È uscito in queste settimane, Rifare l’Italia, di Filippo Turati, testo del discorso che il leader socialista tiene alla Camera dei deputati il 26 giugno 1920 (un secolo fa, oggi) Quel testo inaugura una collana di “Classici del socialismo” promossa da “Rivista storica del socialismo”. Una scelta opportuna, per molti aspetti, un testo manifesto per altri.

Non è la prima volta che quel testo torna in circolazione: esce una prima volta nei giorni stessi del discorso, nel 1920; significativamente torna a circolare in edizione clandestina nel1944, nei giorni della Liberazione di Roma; la componete riformista del Psiup lo ripropone nel 1946, (nella collana di “Critica sociale”); torna a in libreria nel 2002 e poi nel 2008.

In breve, si potrebbe dire, ogni volta che si è proposta la questione di rifondare un patto per lo sviluppo che rovesciasse il senso del rapporto tra governo e opposizione si metteva all’ordine del giorno la questione di un nuovo parto trasversale per lo sviluppo, Rifare l’Italia è stato un testo che ha funzionato da crocevia per la discussione.

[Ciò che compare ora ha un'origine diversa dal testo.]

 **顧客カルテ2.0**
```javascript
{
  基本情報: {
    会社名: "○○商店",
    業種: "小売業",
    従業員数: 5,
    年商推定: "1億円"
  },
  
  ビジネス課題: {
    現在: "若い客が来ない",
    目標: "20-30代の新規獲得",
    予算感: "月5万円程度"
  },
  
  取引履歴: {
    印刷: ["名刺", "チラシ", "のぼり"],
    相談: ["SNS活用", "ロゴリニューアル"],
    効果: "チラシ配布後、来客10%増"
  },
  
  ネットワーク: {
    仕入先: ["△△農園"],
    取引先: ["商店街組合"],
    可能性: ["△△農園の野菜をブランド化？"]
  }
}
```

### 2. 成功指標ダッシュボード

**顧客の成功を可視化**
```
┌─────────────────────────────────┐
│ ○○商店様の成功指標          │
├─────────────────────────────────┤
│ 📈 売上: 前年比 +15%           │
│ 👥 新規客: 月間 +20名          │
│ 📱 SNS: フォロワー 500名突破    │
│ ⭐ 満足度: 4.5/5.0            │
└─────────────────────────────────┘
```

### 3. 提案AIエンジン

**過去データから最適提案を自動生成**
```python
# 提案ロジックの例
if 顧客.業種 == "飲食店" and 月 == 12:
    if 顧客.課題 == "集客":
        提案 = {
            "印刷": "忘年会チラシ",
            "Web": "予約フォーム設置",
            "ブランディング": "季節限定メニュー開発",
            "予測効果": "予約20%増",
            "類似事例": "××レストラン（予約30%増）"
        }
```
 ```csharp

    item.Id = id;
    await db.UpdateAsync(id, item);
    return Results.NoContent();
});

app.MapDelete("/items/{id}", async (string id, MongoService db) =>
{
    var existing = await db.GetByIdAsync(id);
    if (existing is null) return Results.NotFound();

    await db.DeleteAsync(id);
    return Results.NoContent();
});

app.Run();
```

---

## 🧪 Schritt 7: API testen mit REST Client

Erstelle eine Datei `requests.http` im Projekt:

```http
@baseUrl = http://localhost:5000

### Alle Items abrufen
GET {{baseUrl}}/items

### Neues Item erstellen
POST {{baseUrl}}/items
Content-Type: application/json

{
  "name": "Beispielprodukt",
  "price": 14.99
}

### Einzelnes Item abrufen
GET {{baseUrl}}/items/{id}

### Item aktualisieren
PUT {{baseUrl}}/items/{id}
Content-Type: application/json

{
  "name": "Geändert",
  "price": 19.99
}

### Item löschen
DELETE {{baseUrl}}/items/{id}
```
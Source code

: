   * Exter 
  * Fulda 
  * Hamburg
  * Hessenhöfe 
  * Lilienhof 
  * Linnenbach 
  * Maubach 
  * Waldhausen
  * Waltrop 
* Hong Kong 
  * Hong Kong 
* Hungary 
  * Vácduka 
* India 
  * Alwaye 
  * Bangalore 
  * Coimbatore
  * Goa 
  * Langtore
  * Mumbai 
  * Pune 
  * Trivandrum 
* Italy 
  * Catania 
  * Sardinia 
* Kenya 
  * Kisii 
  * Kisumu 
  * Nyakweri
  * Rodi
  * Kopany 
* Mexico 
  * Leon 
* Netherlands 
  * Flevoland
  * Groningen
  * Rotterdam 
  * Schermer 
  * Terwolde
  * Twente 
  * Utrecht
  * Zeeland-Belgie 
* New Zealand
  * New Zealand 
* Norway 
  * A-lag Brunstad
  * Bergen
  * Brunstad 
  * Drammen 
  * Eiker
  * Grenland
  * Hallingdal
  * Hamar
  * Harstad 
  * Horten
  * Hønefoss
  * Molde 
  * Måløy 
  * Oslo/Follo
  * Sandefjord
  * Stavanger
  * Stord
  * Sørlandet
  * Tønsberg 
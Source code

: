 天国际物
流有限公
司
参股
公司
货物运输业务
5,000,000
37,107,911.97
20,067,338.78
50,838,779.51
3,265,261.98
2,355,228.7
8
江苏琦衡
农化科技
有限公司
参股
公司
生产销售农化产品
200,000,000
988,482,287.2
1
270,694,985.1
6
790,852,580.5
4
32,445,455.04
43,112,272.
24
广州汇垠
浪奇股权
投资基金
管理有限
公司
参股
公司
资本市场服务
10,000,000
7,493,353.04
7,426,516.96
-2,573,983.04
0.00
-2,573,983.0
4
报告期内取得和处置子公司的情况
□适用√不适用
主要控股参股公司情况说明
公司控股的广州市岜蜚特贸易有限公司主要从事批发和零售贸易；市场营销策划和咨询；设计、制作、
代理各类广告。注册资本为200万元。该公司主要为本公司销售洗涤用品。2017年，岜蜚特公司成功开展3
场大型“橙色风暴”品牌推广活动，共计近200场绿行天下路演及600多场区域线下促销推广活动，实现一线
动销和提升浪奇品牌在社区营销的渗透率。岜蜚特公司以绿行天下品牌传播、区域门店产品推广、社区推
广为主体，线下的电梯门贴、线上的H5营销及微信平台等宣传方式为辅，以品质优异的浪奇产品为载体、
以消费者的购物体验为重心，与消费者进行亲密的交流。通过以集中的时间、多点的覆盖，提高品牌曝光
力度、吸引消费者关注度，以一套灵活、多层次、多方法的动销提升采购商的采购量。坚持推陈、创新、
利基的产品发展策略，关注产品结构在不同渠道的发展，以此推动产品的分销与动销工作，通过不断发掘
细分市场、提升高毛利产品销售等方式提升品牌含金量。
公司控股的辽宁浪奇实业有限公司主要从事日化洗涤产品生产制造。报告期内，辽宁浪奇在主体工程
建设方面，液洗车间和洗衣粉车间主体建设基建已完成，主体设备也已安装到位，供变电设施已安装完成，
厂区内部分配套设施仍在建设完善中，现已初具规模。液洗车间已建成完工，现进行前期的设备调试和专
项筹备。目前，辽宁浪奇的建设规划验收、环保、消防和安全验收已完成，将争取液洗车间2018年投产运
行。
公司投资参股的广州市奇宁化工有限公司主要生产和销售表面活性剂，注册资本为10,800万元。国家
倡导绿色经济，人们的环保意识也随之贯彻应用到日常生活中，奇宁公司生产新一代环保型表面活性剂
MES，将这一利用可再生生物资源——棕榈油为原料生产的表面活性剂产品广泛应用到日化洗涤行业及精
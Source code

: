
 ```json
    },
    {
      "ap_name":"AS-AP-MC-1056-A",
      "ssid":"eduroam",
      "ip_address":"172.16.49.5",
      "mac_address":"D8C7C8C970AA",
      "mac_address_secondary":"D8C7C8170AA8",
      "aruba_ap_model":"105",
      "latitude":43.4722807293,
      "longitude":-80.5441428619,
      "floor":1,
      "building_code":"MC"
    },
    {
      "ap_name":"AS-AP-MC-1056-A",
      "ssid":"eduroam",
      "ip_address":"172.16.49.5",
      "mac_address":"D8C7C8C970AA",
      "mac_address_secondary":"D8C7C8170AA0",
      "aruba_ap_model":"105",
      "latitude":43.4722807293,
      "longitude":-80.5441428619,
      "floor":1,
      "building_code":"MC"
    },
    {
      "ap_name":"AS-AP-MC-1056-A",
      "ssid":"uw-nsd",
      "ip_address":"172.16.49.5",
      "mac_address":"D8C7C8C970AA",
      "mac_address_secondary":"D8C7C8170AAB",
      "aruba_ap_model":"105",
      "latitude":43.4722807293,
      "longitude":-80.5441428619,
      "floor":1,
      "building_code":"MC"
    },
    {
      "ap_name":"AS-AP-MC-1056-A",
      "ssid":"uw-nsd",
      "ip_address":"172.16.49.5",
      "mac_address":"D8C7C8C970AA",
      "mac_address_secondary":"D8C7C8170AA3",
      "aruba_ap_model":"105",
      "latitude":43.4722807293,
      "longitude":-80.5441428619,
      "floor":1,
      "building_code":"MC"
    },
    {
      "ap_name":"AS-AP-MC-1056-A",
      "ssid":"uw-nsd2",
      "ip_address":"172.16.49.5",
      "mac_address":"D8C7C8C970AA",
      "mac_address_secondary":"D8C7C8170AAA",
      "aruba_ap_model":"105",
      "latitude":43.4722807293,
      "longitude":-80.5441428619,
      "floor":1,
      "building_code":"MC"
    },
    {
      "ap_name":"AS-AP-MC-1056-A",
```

Probabilmente è così anche questa volta, con un aspetto particolare, tuttavia: ora si tratta di definire, e non solo di riaffermare una cultura economica, politica, sociale, strategica della sinistra nel XXI secolo.

Per questo le parole del grande vecchio del Partito socialista tornato centrali per vari motivi che strutturano il piano di quel lungo discorso che Turati prepara attentamente in occasione della riapertura delle Camere.

Un primo aspetto consiste nella concezione laica della politica e del socialismo che emerge da queste pagine. La politica, dichiara Turati, è «essenzialmente una tecnica». La politica non sono gli intrighi parlamentari, le alleanze occasionali poi spesso tradite, i bei discorsi. La politica, precisa, «è, o dovrebbe essere, nell’interpretare l’epoca in cui si vive, nel provvedere a che l’evoluzione virtuale delle cose sia agevolata dalle leggi e dall’azione politica. Questa interpretazione e questa azione sono essenzialmente una tecnica».

Un secondo aspetto riguarda la rifondazione del Paese che significa superamento e della dimensione burocratica del potere (soprattutto nel Mezzogiorno), ma anche assunzione di responsabilità e, dunque, la ripresa economica, la ricostruzione del mercato, una politica dei consumi, un riassetto dell’impresa, non può avvenire all’interno della precedente forma della politica.

Turati è convinto del pericolo di un «fallimento imminente» del Paese, «se non si affrettano i ripari», ed  è convinto che il movimento operaio non sia ancora in grado di assumere la guida del Paese, ma possa dare un apporto esterno significativo se la parte più illuminata della borghesia (che nell’Italia del 1920 significa: Nitti e Giolitti) dovessero imboccare con decisione la strada dello sviluppo e delle riforme, dovessero adottare quello che Turati chiama un «programma della nazione», distinguendolo da un semplice programma di governo.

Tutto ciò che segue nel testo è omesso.